Posts tagged ‘gardening’

The Blue Hydrangea

Two years ago today, we lost Mom.

It’s been a terribly long time. And just a blink.

I remember, on the day of funeral visitation, two of our neighbors made dinner for us. When we stopped home between the afternoon and evening sessions, there was a delicious meal waiting, the tables were set with linens and silverware, and each table held a vase of fresh-cut flowers. Our two-doors-up neighbor Diana had contributed the blooms from her own blue hydrangea bushes. I remember thinking that Mom would have loved the gorgeous simplicity of those bouquets.

After the funeral, as each bloom wilted, I felt sad and wistful, as you feel about small losses that follow a big one. Eventually, only one bloom remained. I checked on it each morning and would be so relieved to see that it had not yet wilted. That single bloom lifted my spirits. It outlasted July. It lasted through August. It lasted into September! It remained vibrant and flowering and had even sprouted new growth. The blue hydrangea on the window sill began to feel like something more than a flower. Diana and I both agreed, it was a message from Mom.

Yes. I know that conclusion is unlikely to be substantiated by any botanist. But, in times of impossible longing, we don’t really want science; we want magic.

I don’t know how long the magic might have lasted if I had just let it be, but, about midway through September, I had the brilliant idea that I should plant it.
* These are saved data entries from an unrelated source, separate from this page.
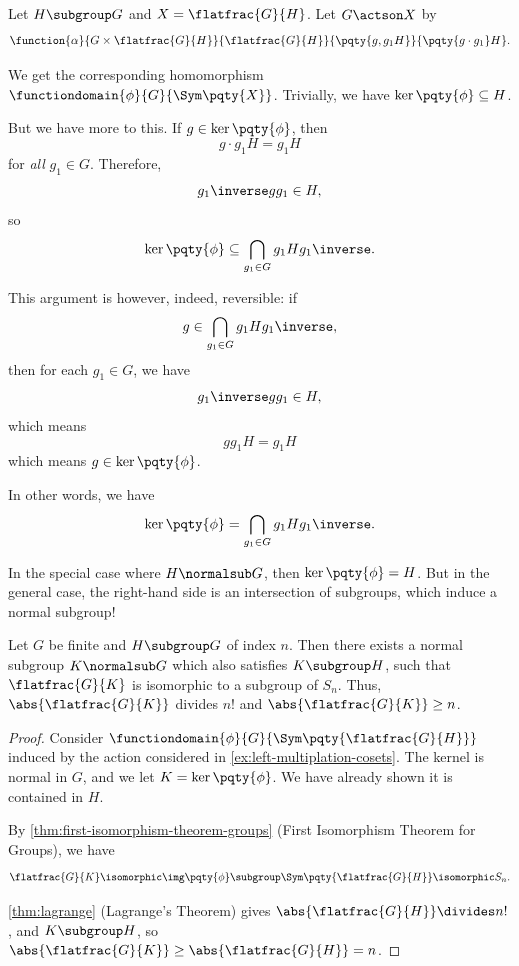 \begin{example}
    \label{ex:left-multiplation-cosets}%
    Let \(H \subgroup G\) and \(X = \flatfrac{G}{H}\). Let \(G \actson X\) by
    \[
        \function{\alpha}{G \times \flatfrac{G}{H}}{\flatfrac{G}{H}}{\pqty{g, g_1 H}}{\pqty{g \cdot g_1} H}.
    \]

    We get the corresponding homomorphism \(\functiondomain{\phi}{G}{\Sym\pqty{X}}\). Trivially, we have \(\ker\pqty{\phi} \subseteq H\).

    But we have more to this. If \(g \in \ker \pqty{\phi}\), then
    \[
        g \cdot g_1 H = g_1 H
    \]
    for \emph{all} \(g_1 \in G\). Therefore,
    \[
        g_1 \inverse g g_1 \in H,
    \]
    so
    \[
        \ker\pqty{\phi} \subseteq \bigcap_{g_1 \in G} g_1 H g_1 \inverse.
    \]

    This argument is however, indeed, reversible: if
    \[
        g \in \bigcap_{g_1 \in G} g_1 H g_1 \inverse,
    \]
    then for each \(g_1 \in G\), we have
    \[
        g_1 \inverse g g_1 \in H,
    \]
    which means
    \[
        g g_1 H = g_1 H
    \]
    which means \(g \in \ker\pqty{\phi}\).

    In other words, we have
    \[
        \ker\pqty{\phi} = \bigcap_{g_1 \in G} g_1 H g_1 \inverse.
    \]

    In the special case where \(H \normalsub G\), then \(\ker\pqty{\phi} = H\). But in the general case, the right-hand side is an intersection of subgroups, which induce a normal subgroup!
\end{example}

\begin{theorem}
    \label{thm:normal-subgroup-contained-in-subgroup}%
    Let \(G\) be finite and \(H \subgroup G\) of index \(n\). Then there exists a normal subgroup \(K \normalsub G\) which also satisfies \(K \subgroup H\), such that \(\flatfrac{G}{K}\) is isomorphic to  a subgroup of \(S_n\). Thus, \(\abs{\flatfrac{G}{K}}\) divides \(n!\) and \(\abs{\flatfrac{G}{K}} \geq n\).
\end{theorem}

\begin{proof}
    Consider \(\functiondomain{\phi}{G}{\Sym\pqty{\flatfrac{G}{H}}}\) induced by the action considered in \autoref{ex:left-multiplation-cosets}. The kernel is normal in \(G\), and we let \(K = \ker \pqty{\phi}\). We have already shown it is contained in \(H\).

    By \autoref{thm:first-isomorphism-theorem-groups} (First Isomorphism Theorem for Groups), we have
    \[
        \flatfrac{G}{K} \isomorphic \img \pqty{\phi} \subgroup \Sym\pqty{\flatfrac{G}{H}} \isomorphic S_n.
    \]

    \autoref{thm:lagrange} (Lagrange's Theorem) gives \(\abs{\flatfrac{G}{H}} \divides n!\), and \(K \subgroup H\), so \(\abs{\flatfrac{G}{K}} \geq \abs{\flatfrac{G}{H}} = n\).
\end{proof}

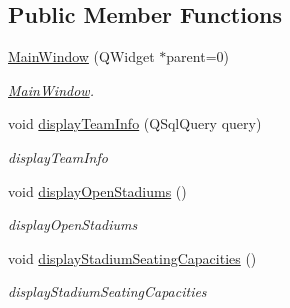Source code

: \subsection*{Public Member Functions}
\begin{DoxyCompactItemize}
\item 
\hyperlink{class_main_window_a8b244be8b7b7db1b08de2a2acb9409db}{Main\+Window} (Q\+Widget $\ast$parent=0)
\begin{DoxyCompactList}\small\item\em \hyperlink{class_main_window}{Main\+Window}. \end{DoxyCompactList}\item 
void \hyperlink{class_main_window_a65071d7a414765292d760181c3d72eff}{display\+Team\+Info} (Q\+Sql\+Query query)
\begin{DoxyCompactList}\small\item\em display\+Team\+Info \end{DoxyCompactList}\item 
\mbox{\label{class_main_window_a93e72d8e127526817e7ad2ede58b392d}} 
void \hyperlink{class_main_window_a93e72d8e127526817e7ad2ede58b392d}{display\+Open\+Stadiums} ()
\begin{DoxyCompactList}\small\item\em display\+Open\+Stadiums \end{DoxyCompactList}\item 
\mbox{\label{class_main_window_a9a8bb71cb7637bfd25c19988d3f67300}} 
void \hyperlink{class_main_window_a9a8bb71cb7637bfd25c19988d3f67300}{display\+Stadium\+Seating\+Capacities} ()
\begin{DoxyCompactList}\small\item\em display\+Stadium\+Seating\+Capacities \end{DoxyCompactList}\end{DoxyCompactItemize}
I did so, lovingly and carefully, and it looked great, for a bit. But then, one day, I looked close and discovered that the stem had become a stick.

I was so disappointed. I had failed, miserably. I had ruined something irreplaceable. And (I can chuckle about it now) I kept that dumb stick in a pot of dirt for a very long time.

Eventually, I decided I should buy one for myself, but you know how it goes. Regret dampens your enthusiasm. Times passes. You think of it, but there’s no time for the extra errand. You have no time to clear a spot in the garden. There are no blue hydrangeas in stock. There’s a global pandemic.

As of July 12, 2021, I still did not have any blue hydrangeas. Then, my phone dinged. I had a text message from Diana:  Stop up when you get a chance.

I walked to her house and there, in a plastic container in the corner of her driveway, was a plant. I said, “Is that a hydrangea!?” She nodded. She’d dug up one of her beautiful blue hydrangea bushes, dug it up, root ball and all. I gasped. We hugged. It was one of the nicest acts of kindness, one of the very best surprises I have ever had. We shared a lovely moment. Then, we were grunting and giggling as we loaded that gigantic planter into a wheel barrow.

Friends, I give you the Blue Hydrangea, life preserver, show-stopping shrub, symbol of friendship, message from Mom.  

July 20, 2021 at 2:37 pm Leave a comment

Work. Not Work.

Spring was late this year; the garden’s not going to have time to fill in properly, I told myself. The instructions to plant things 10 inches apart can’t possibly take into consideration this heavy, clay soil, I told myself.

She really just wanted to play in the dirt, you’re saying to yourself.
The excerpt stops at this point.